We'll see if I can make that stick! But I'm content, because I've only applied a published policy. Project people think that security imposes strange and unnatural demands on system design, and I suppose it's true that the demands puzzle people. But they're not unnatural and they're not arbitrary -- just misunderstood. So as my contribution to public education, taken from the handout I send to project managers, support people and anyone I can find, here are the rules. They way I present them is a checklist -- tick every box and you're on the right track.
First we have the Exemption Checklist for changes and small implementations -- Tick every box here and I won't bother you:
- No file, folder, registry or mailbox permissions changed or created.

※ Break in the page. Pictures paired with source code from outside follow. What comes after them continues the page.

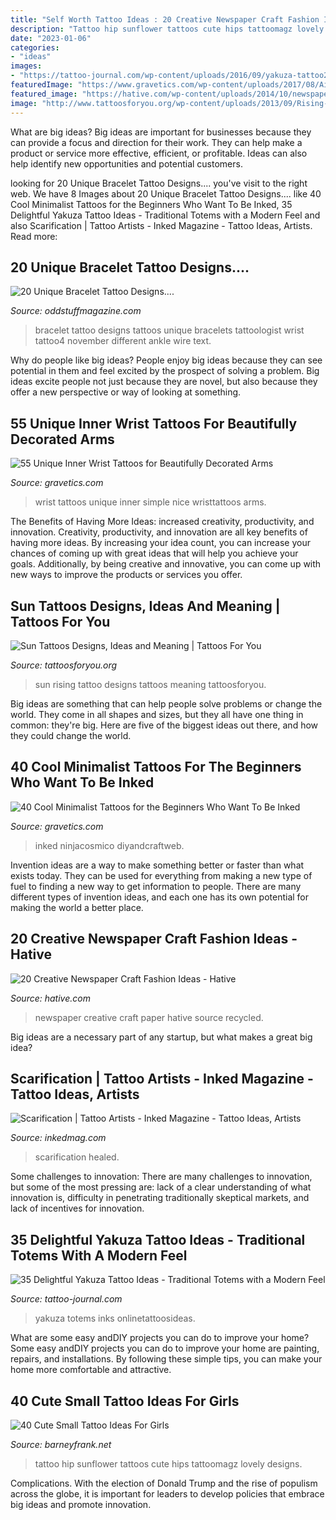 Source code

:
 ```yaml
---
title: "Self Worth Tattoo Ideas : 20 Creative Newspaper Craft Fashion Ideas"
description: "Tattoo hip sunflower tattoos cute hips tattoomagz lovely designs"
date: "2023-01-06"
categories:
- "ideas"
images:
- "https://tattoo-journal.com/wp-content/uploads/2016/09/yakuza-tattoo28-650x650.jpg"
featuredImage: "https://www.gravetics.com/wp-content/uploads/2017/08/Airplane-line-tattoo-768x959.jpg"
featured_image: "https://hative.com/wp-content/uploads/2014/10/newspaper-craft-fashion-ideas/14-creative-newspaper-craft-fashion-ideas.jpg"
image: "http://www.tattoosforyou.org/wp-content/uploads/2013/09/Rising-Sun-Tattoo.jpg"
---
```



What are big ideas?
Big ideas are important for businesses because they can provide a focus and direction for their work. They can help make a product or service more effective, efficient, or profitable. Ideas can also help identify new opportunities and potential customers.

	

		
looking for 20 Unique Bracelet Tattoo Designs.... you've visit to the right web. We have 8 Images about 20 Unique Bracelet Tattoo Designs.... like 40 Cool Minimalist Tattoos for the Beginners Who Want To Be Inked, 35 Delightful Yakuza Tattoo Ideas - Traditional Totems with a Modern Feel and also Scarification | Tattoo Artists - Inked Magazine - Tattoo Ideas, Artists. Read more:
		
    
## 20 Unique Bracelet Tattoo Designs....

<img loading=lazy src="https://oddstuffmagazine.com/wp-content/uploads/2013/08/Bracelet-Tattoo-Designs-20.jpg" onerror="this.onerror=null;this.src='https://tse1.mm.bing.net/th?id=OIP.V4ZuoGl3nTs3L46fQIoUGwHaHa&amp;pid=15.1';" alt="20 Unique Bracelet Tattoo Designs....">

_Source: oddstuffmagazine.com_

>bracelet tattoo designs tattoos unique bracelets tattoologist wrist tattoo4 november different ankle wire text. 

	

Why do people like big ideas?
People enjoy big ideas because they can see potential in them and feel excited by the prospect of solving a problem. Big ideas excite people not just because they are novel, but also because they offer a new perspective or way of looking at something.

    
## 55 Unique Inner Wrist Tattoos For Beautifully Decorated Arms

<img loading=lazy src="https://www.gravetics.com/wp-content/uploads/2017/03/Nice-and-simple-wristtattoos.jpg" onerror="this.onerror=null;this.src='https://tse2.mm.bing.net/th?id=OIP.6BUAiLCkn4naoRAh0ZsxngHaHa&amp;pid=15.1';" alt="55 Unique Inner Wrist Tattoos for Beautifully Decorated Arms">

_Source: gravetics.com_

>wrist tattoos unique inner simple nice wristtattoos arms. 

	

The Benefits of Having More Ideas: increased creativity, productivity, and innovation.
Creativity, productivity, and innovation are all key benefits of having more ideas. By increasing your idea count, you can increase your chances of coming up with great ideas that will help you achieve your goals. Additionally, by being creative and innovative, you can come up with new ways to improve the products or services you offer.

    
## Sun Tattoos Designs, Ideas And Meaning | Tattoos For You

<img loading=lazy src="http://www.tattoosforyou.org/wp-content/uploads/2013/09/Rising-Sun-Tattoo.jpg" onerror="this.onerror=null;this.src='https://tse3.mm.bing.net/th?id=OIP.YkPHO8o7aBvwu7rjyfb3aAHaNs&amp;pid=15.1';" alt="Sun Tattoos Designs, Ideas and Meaning | Tattoos For You">

_Source: tattoosforyou.org_

>sun rising tattoo designs tattoos meaning tattoosforyou. 

	

Big ideas are something that can help people solve problems or change the world. They come in all shapes and sizes, but they all have one thing in common: they're big. Here are five of the biggest ideas out there, and how they could change the world.

    
## 40 Cool Minimalist Tattoos For The Beginners Who Want To Be Inked

<img loading=lazy src="https://www.gravetics.com/wp-content/uploads/2017/08/Airplane-line-tattoo-768x959.jpg" onerror="this.onerror=null;this.src='https://tse3.mm.bing.net/th?id=OIP.fEypnG4YCTiCMvYRmJm1sQHaJP&amp;pid=15.1';" alt="40 Cool Minimalist Tattoos for the Beginners Who Want To Be Inked">

_Source: gravetics.com_

>inked ninjacosmico diyandcraftweb. 

	

Invention ideas are a way to make something better or faster than what exists today. They can be used for everything from making a new type of fuel to finding a new way to get information to people. There are many different types of invention ideas, and each one has its own potential for making the world a better place.

    
## 20 Creative Newspaper Craft Fashion Ideas - Hative

<img loading=lazy src="https://hative.com/wp-content/uploads/2014/10/newspaper-craft-fashion-ideas/14-creative-newspaper-craft-fashion-ideas.jpg" onerror="this.onerror=null;this.src='https://tse1.mm.bing.net/th?id=OIP.LGUML7UIRXT0iilHjTsgxQHaLH&amp;pid=15.1';" alt="20 Creative Newspaper Craft Fashion Ideas - Hative">

_Source: hative.com_

>newspaper creative craft paper hative source recycled. 

	

Big ideas are a necessary part of any startup, but what makes a great big idea? 

    
## Scarification | Tattoo Artists - Inked Magazine - Tattoo Ideas, Artists

<img loading=lazy src="https://www.inkedmag.com/.image/t_share/MTYxMTM4MTgyNzc0MDcyODM0/5162ff7914b7318d96f008a0e77912ab.jpg" onerror="this.onerror=null;this.src='https://tse2.mm.bing.net/th?id=OIP.1iEZcJzfn7AXAZrYGlp8AAHaHa&amp;pid=15.1';" alt="Scarification | Tattoo Artists - Inked Magazine - Tattoo Ideas, Artists">

_Source: inkedmag.com_

>scarification healed. 

	

Some challenges to innovation:
There are many challenges to innovation, but some of the most pressing are: lack of a clear understanding of what innovation is, difficulty in penetrating traditionally skeptical markets, and lack of incentives for innovation.

    
## 35 Delightful Yakuza Tattoo Ideas - Traditional Totems With A Modern Feel

<img loading=lazy src="https://tattoo-journal.com/wp-content/uploads/2016/09/yakuza-tattoo28-650x650.jpg" onerror="this.onerror=null;this.src='https://tse2.mm.bing.net/th?id=OIP.VKkOK6jYvegv04W7JSYiDgHaHa&amp;pid=15.1';" alt="35 Delightful Yakuza Tattoo Ideas - Traditional Totems with a Modern Feel">

_Source: tattoo-journal.com_

>yakuza totems inks onlinetattoosideas. 

	

What are some easy andDIY projects you can do to improve your home?
Some easy andDIY projects you can do to improve your home are painting, repairs, and installations. By following these simple tips, you can make your home more comfortable and attractive.

    
## 40 Cute Small Tattoo Ideas For Girls

<img loading=lazy src="http://www.barneyfrank.net/wp-content/uploads/2015/06/40-Cute-Small-Tattoo-Ideas-For-Girls-18.jpg" onerror="this.onerror=null;this.src='https://tse3.mm.bing.net/th?id=OIP.k6J9I-eZgkQZOAimOWhMsQHaJ4&amp;pid=15.1';" alt="40 Cute Small Tattoo Ideas For Girls">

_Source: barneyfrank.net_

>tattoo hip sunflower tattoos cute hips tattoomagz lovely designs. 

	

Complications. With the election of Donald Trump and the rise of populism across the globe, it is important for leaders to develop policies that embrace big ideas and promote innovation.

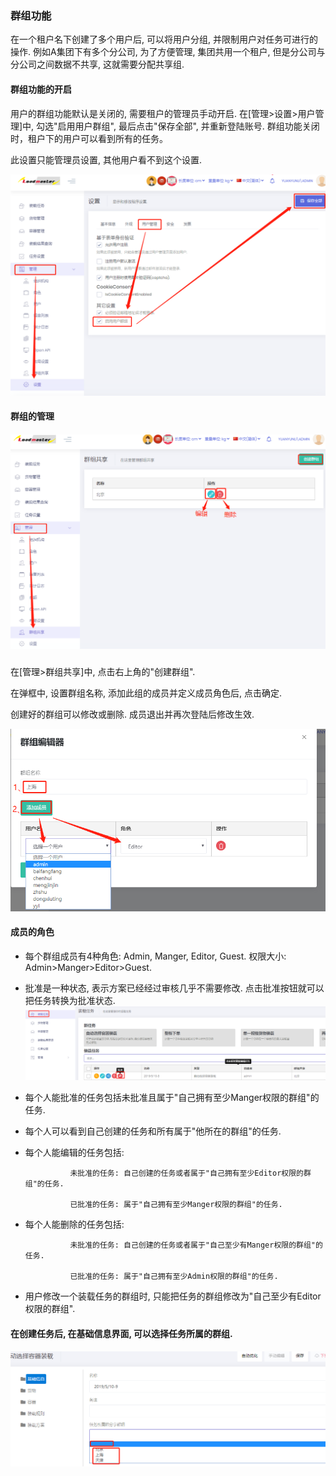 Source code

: ### 群组功能

在一个租户名下创建了多个用户后, 可以将用户分组, 并限制用户对任务可进行的操作. 例如A集团下有多个分公司, 为了方便管理, 集团共用一个租户, 但是分公司与分公司之间数据不共享, 这就需要分配共享组.

#### 群组功能的开启

用户的群组功能默认是关闭的, 需要租户的管理员手动开启. 在\[管理&gt;设置&gt;用户管理\]中, 勾选"启用用户群组", 最后点击"保存全部", 并重新登陆账号. 群组功能关闭时，租户下的用户可以看到所有的任务。

此设置只能管理员设置, 其他用户看不到这个设置.

![](/assets/dfasdgsdfgimport.png)

#### 群组的管理

##### ![](/assets/import.pnggfff)

在\[管理&gt;群组共享\]中, 点击右上角的"创建群组".

在弹框中, 设置群组名称, 添加此组的成员并定义成员角色后, 点击确定.

创建好的群组可以修改或删除. 成员退出并再次登陆后修改生效.

![](/assets/dfsfd)

#### 成员的角色

* 每个群组成员有4种角色: Admin, Manger, Editor, Guest. 权限大小: Admin&gt;Manger&gt;Editor&gt;Guest.

* 批准是一种状态, 表示方案已经经过审核几乎不需要修改. 点击批准按钮就可以把任务转换为批准状态.![](/assets/456656import.png)

* 每个人能批准的任务包括未批准且属于"自己拥有至少Manger权限的群组"的任务.

* 每个人可以看到自己创建的任务和所有属于"他所在的群组"的任务.

* 每个人能编辑的任务包括:

  ```
            未批准的任务: 自己创建的任务或者属于"自己拥有至少Editor权限的群组"的任务.

            已批准的任务: 属于"自己拥有至少Manger权限的群组"的任务.
  ```

* 每个人能删除的任务包括:

  ```
            未批准的任务: 自己创建的任务或者属于"自己至少有Manger权限的群组"的任务.

            已批准的任务: 属于"自己拥有至少Admin权限的群组"的任务.
  ```

* 用户修改一个装载任务的群组时, 只能把任务的群组修改为"自己至少有Editor权限的群组".

#### 在创建任务后, 在基础信息界面, 可以选择任务所属的群组.

![](/assets/fafgaimport.png)

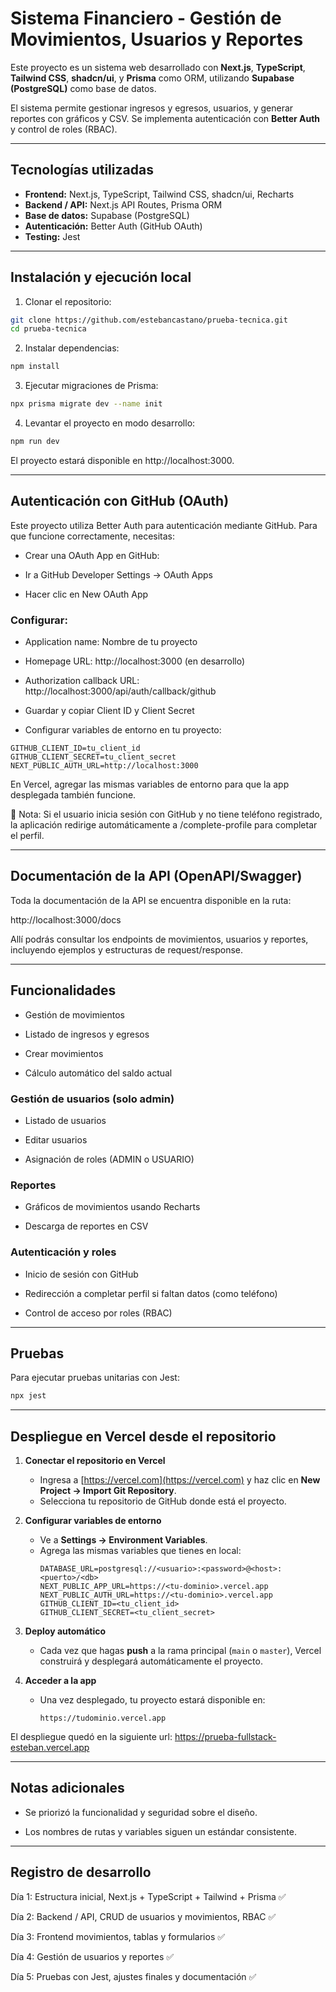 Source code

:# Sistema Financiero - Gestión de Movimientos, Usuarios y Reportes

Este proyecto es un sistema web desarrollado con **Next.js**, **TypeScript**, **Tailwind CSS**, **shadcn/ui**, y **Prisma** como ORM, utilizando **Supabase (PostgreSQL)** como base de datos.  

El sistema permite gestionar ingresos y egresos, usuarios, y generar reportes con gráficos y CSV. Se implementa autenticación con **Better Auth** y control de roles (RBAC).

---

##  Tecnologías utilizadas

- **Frontend:** Next.js, TypeScript, Tailwind CSS, shadcn/ui, Recharts
- **Backend / API:** Next.js API Routes, Prisma ORM
- **Base de datos:** Supabase (PostgreSQL)
- **Autenticación:** Better Auth (GitHub OAuth)
- **Testing:** Jest

---

##  Instalación y ejecución local

1. Clonar el repositorio:

```bash
git clone https://github.com/estebancastano/prueba-tecnica.git
cd prueba-tecnica
``` 
2. Instalar dependencias:

```bash
npm install
```
3. Ejecutar migraciones de Prisma:

```bash
npx prisma migrate dev --name init
```
4. Levantar el proyecto en modo desarrollo:

```bash
npm run dev
```
El proyecto estará disponible en http://localhost:3000.

---



## Autenticación con GitHub (OAuth)

Este proyecto utiliza Better Auth para autenticación mediante GitHub. Para que funcione correctamente, necesitas:

- Crear una OAuth App en GitHub:
 
- Ir a GitHub Developer Settings → OAuth Apps

- Hacer clic en New OAuth App

### Configurar:

- Application name: Nombre de tu proyecto

- Homepage URL: http://localhost:3000 (en desarrollo)

- Authorization callback URL: http://localhost:3000/api/auth/callback/github

- Guardar y copiar Client ID y Client Secret

- Configurar variables de entorno en tu proyecto:

``` 
GITHUB_CLIENT_ID=tu_client_id
GITHUB_CLIENT_SECRET=tu_client_secret
NEXT_PUBLIC_AUTH_URL=http://localhost:3000
``` 

En Vercel, agregar las mismas variables de entorno para que la app desplegada también funcione.

🔹 Nota: Si el usuario inicia sesión con GitHub y no tiene teléfono registrado, la aplicación redirige automáticamente a /complete-profile para completar el perfil.

--- 

## Documentación de la API (OpenAPI/Swagger)

Toda la documentación de la API se encuentra disponible en la ruta:


http://localhost:3000/docs


Allí podrás consultar los endpoints de movimientos, usuarios y reportes, incluyendo ejemplos y estructuras de request/response.

---

##  Funcionalidades
- Gestión de movimientos

- Listado de ingresos y egresos

- Crear movimientos

- Cálculo automático del saldo actual

### Gestión de usuarios (solo admin)

- Listado de usuarios

- Editar usuarios

- Asignación de roles (ADMIN o USUARIO)

### Reportes

- Gráficos de movimientos usando Recharts

- Descarga de reportes en CSV

### Autenticación y roles

- Inicio de sesión con GitHub

- Redirección a completar perfil si faltan datos (como teléfono)
 
- Control de acceso por roles (RBAC)

---
## Pruebas

Para ejecutar pruebas unitarias con Jest:

```bash
npx jest
```
---

## Despliegue en Vercel desde el repositorio

1. **Conectar el repositorio en Vercel**  
   - Ingresa a [https://vercel.com](https://vercel.com) y haz clic en **New Project → Import Git Repository**.  
   - Selecciona tu repositorio de GitHub donde está el proyecto.

2. **Configurar variables de entorno**  
   - Ve a **Settings → Environment Variables**.  
   - Agrega las mismas variables que tienes en local:  
     ```
     DATABASE_URL=postgresql://<usuario>:<password>@<host>:<puerto>/<db>
     NEXT_PUBLIC_APP_URL=https://<tu-dominio>.vercel.app
     NEXT_PUBLIC_AUTH_URL=https://<tu-dominio>.vercel.app
     GITHUB_CLIENT_ID=<tu_client_id>
     GITHUB_CLIENT_SECRET=<tu_client_secret>
     ```

3. **Deploy automático**  
   - Cada vez que hagas **push** a la rama principal (`main` o `master`), Vercel construirá y desplegará automáticamente el proyecto.

4. **Acceder a la app**  
   - Una vez desplegado, tu proyecto estará disponible en:  
     ```
     https://tudominio.vercel.app
     ```




El despliegue quedó en la siguiente url: 
https://prueba-fullstack-esteban.vercel.app

---

## Notas adicionales

- Se priorizó la funcionalidad y seguridad sobre el diseño.

- Los nombres de rutas y variables siguen un estándar consistente.

---

## Registro de desarrollo

Día 1: Estructura inicial, Next.js + TypeScript + Tailwind + Prisma ✅

Día 2: Backend / API, CRUD de usuarios y movimientos, RBAC ✅

Día 3: Frontend movimientos, tablas y formularios ✅

Día 4: Gestión de usuarios y reportes ✅

Día 5: Pruebas con Jest, ajustes finales y documentación ✅ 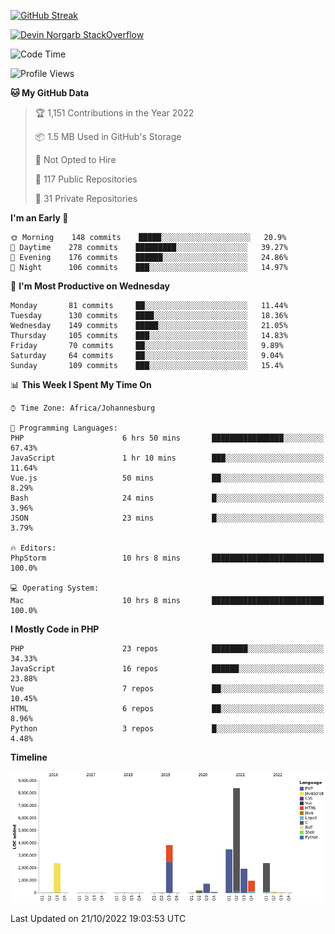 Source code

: 
[![GitHub Streak](http://github-readme-streak-stats.herokuapp.com?user=DevinNorgarb&date_format=M%20j%5B%2C%20Y%5D)](https://git.io/streak-stats)


[![Devin Norgarb StackOverflow](https://github-readme-stackoverflow.vercel.app/?userID=4993755)](https://stackoverflow.com/users/4993755/devin-norgarb)

<!--START_SECTION:waka-->
![Code Time](http://img.shields.io/badge/Code%20Time-5%2C800%20hrs%2058%20mins-blue)

![Profile Views](http://img.shields.io/badge/Profile%20Views-0-blue)

**🐱 My GitHub Data** 

> 🏆 1,151 Contributions in the Year 2022
 > 
> 📦 1.5 MB Used in GitHub's Storage 
 > 
> 🚫 Not Opted to Hire
 > 
> 📜 117 Public Repositories 
 > 
> 🔑 31 Private Repositories  
 > 
**I'm an Early 🐤** 

```text
🌞 Morning    148 commits    █████░░░░░░░░░░░░░░░░░░░░   20.9% 
🌆 Daytime    278 commits    █████████░░░░░░░░░░░░░░░░   39.27% 
🌃 Evening    176 commits    ██████░░░░░░░░░░░░░░░░░░░   24.86% 
🌙 Night      106 commits    ███░░░░░░░░░░░░░░░░░░░░░░   14.97%

```
📅 **I'm Most Productive on Wednesday** 

```text
Monday       81 commits     ██░░░░░░░░░░░░░░░░░░░░░░░   11.44% 
Tuesday      130 commits    ████░░░░░░░░░░░░░░░░░░░░░   18.36% 
Wednesday    149 commits    █████░░░░░░░░░░░░░░░░░░░░   21.05% 
Thursday     105 commits    ███░░░░░░░░░░░░░░░░░░░░░░   14.83% 
Friday       70 commits     ██░░░░░░░░░░░░░░░░░░░░░░░   9.89% 
Saturday     64 commits     ██░░░░░░░░░░░░░░░░░░░░░░░   9.04% 
Sunday       109 commits    ███░░░░░░░░░░░░░░░░░░░░░░   15.4%

```


📊 **This Week I Spent My Time On** 

```text
⌚︎ Time Zone: Africa/Johannesburg

💬 Programming Languages: 
PHP                      6 hrs 50 mins       ████████████████░░░░░░░░░   67.43% 
JavaScript               1 hr 10 mins        ███░░░░░░░░░░░░░░░░░░░░░░   11.64% 
Vue.js                   50 mins             ██░░░░░░░░░░░░░░░░░░░░░░░   8.29% 
Bash                     24 mins             █░░░░░░░░░░░░░░░░░░░░░░░░   3.96% 
JSON                     23 mins             █░░░░░░░░░░░░░░░░░░░░░░░░   3.79%

🔥 Editors: 
PhpStorm                 10 hrs 8 mins       █████████████████████████   100.0%

💻 Operating System: 
Mac                      10 hrs 8 mins       █████████████████████████   100.0%

```

**I Mostly Code in PHP** 

```text
PHP                      23 repos            ████████░░░░░░░░░░░░░░░░░   34.33% 
JavaScript               16 repos            ██████░░░░░░░░░░░░░░░░░░░   23.88% 
Vue                      7 repos             ██░░░░░░░░░░░░░░░░░░░░░░░   10.45% 
HTML                     6 repos             ██░░░░░░░░░░░░░░░░░░░░░░░   8.96% 
Python                   3 repos             █░░░░░░░░░░░░░░░░░░░░░░░░   4.48%

```


**Timeline**

![Chart not found](https://raw.githubusercontent.com/DevinNorgarb/DevinNorgarb/main/charts/bar_graph.png) 


 Last Updated on 21/10/2022 19:03:53 UTC
<!--END_SECTION:waka-->

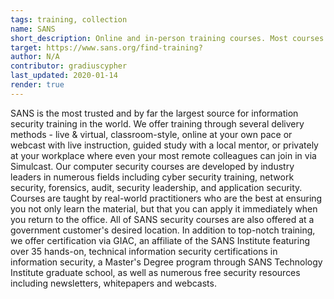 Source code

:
 ```yaml
---
tags: training, collection
name: SANS
short_description: Online and in-person training courses. Most courses also offer well known industry certificates for various skills.
target: https://www.sans.org/find-training?
author: N/A
contributor: gradiuscypher
last_updated: 2020-01-14
render: true
---
```


SANS is the most trusted and by far the largest source for information security training in the world. We offer training through several delivery methods - live & virtual, classroom-style, online at your own pace or webcast with live instruction, guided study with a local mentor, or privately at your workplace where even your most remote colleagues can join in via Simulcast. Our computer security courses are developed by industry leaders in numerous fields including cyber security training, network security, forensics, audit, security leadership, and application security. Courses are taught by real-world practitioners who are the best at ensuring you not only learn the material, but that you can apply it immediately when you return to the office. All of SANS security courses are also offered at a government customer's desired location. In addition to top-notch training, we offer certification via GIAC, an affiliate of the SANS Institute featuring over 35 hands-on, technical information security certifications in information security, a Master's Degree program through SANS Technology Institute graduate school, as well as numerous free security resources including newsletters, whitepapers and webcasts.  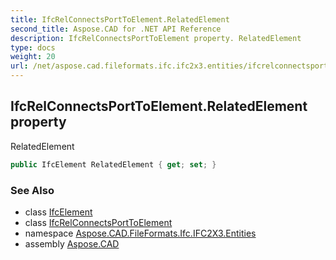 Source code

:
 ```yaml
---
title: IfcRelConnectsPortToElement.RelatedElement
second_title: Aspose.CAD for .NET API Reference
description: IfcRelConnectsPortToElement property. RelatedElement
type: docs
weight: 20
url: /net/aspose.cad.fileformats.ifc.ifc2x3.entities/ifcrelconnectsporttoelement/relatedelement/
---
```

## IfcRelConnectsPortToElement.RelatedElement property

RelatedElement

```csharp
public IfcElement RelatedElement { get; set; }
```

### See Also

* class [IfcElement](../../ifcelement/)
* class [IfcRelConnectsPortToElement](../)
* namespace [Aspose.CAD.FileFormats.Ifc.IFC2X3.Entities](../../ifcrelconnectsporttoelement/)
* assembly [Aspose.CAD](../../../)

- System is explicitly permissioned by our standard groups and does not rely on “Everyone”, ”Authenticated Users”, ”All Users”, 0x??7, “Domain Admins” or ”Administrator” permissions to work.
- No Windows local or global or Unix security groups are created, deleted or changed in meaning.
- No impersonal domain user accounts (service accounts), or any local or Unix or special device user or admin accounts are a) created, b) get new group memberships or c) are admins.
- All human users and administrators use their regular personal Insight workstation or app/admin/Unix accounts, and there are no shared accounts, and no non-Insight users.
- No changes to external data transfers, network security configs (firewalls/acls) or external accessibility.
For larger changes, I need to hear about it earlier. Here's the standard advice for project managers contemplating a new system. Again, if you can't check every box, we need to talk:
First, how about Unattended Processing (UP)? That's any processing other than discontinuous console session on a user or administrator workstation.
- All UP is on a server platform?
(Servers are physically inaccessible. Console access is only granted to IT support users.) - All UP runs as a service or scheduled task?
(Not on the console or in a terminal session.) - All UP runs without administrative privilege?
(Not as Domain admin member, nor as server local Administrators member, nor built-in administrator including Local System) - All UP runs without a profile?
(No requirement for logons using service a/c.) - All UP credentials stored in Windows SC password store?
- All work done with personal accounts?
(No shared users) - Users and administrators authenticate using Windows workstation domain logons?
- Users and administrators authorised by membership of domain global groups?
- No user or admin credentials stored?
EG in scripts or config files. (DPAPI and SC list storage is permitted.)
- Admin privilege can be withheld from business users without impeding function?
(Users are not admins -- we can keep admin functions on the support desk.) - Conformable with our app access model?
(Role/Environment groups allow us to manage permissions through the helpdesk, using standard tools) - All resource access via application-specific group membership?
(Excluding: Domain *, Everyone, Auth users…) - Administrative and security events logged in a supported means?
(syslog, ftp upload, Windows event log, text file) - Will be supported on platforms kept patched up to date?
(No vendor qualification of Windows patches) - Documentation identifies all resource permissions, and sensitive locations
(config files, private keys)? - All Internet/external access via authenticated proxy?
Once every application can check off all these, we will be getting somewhere.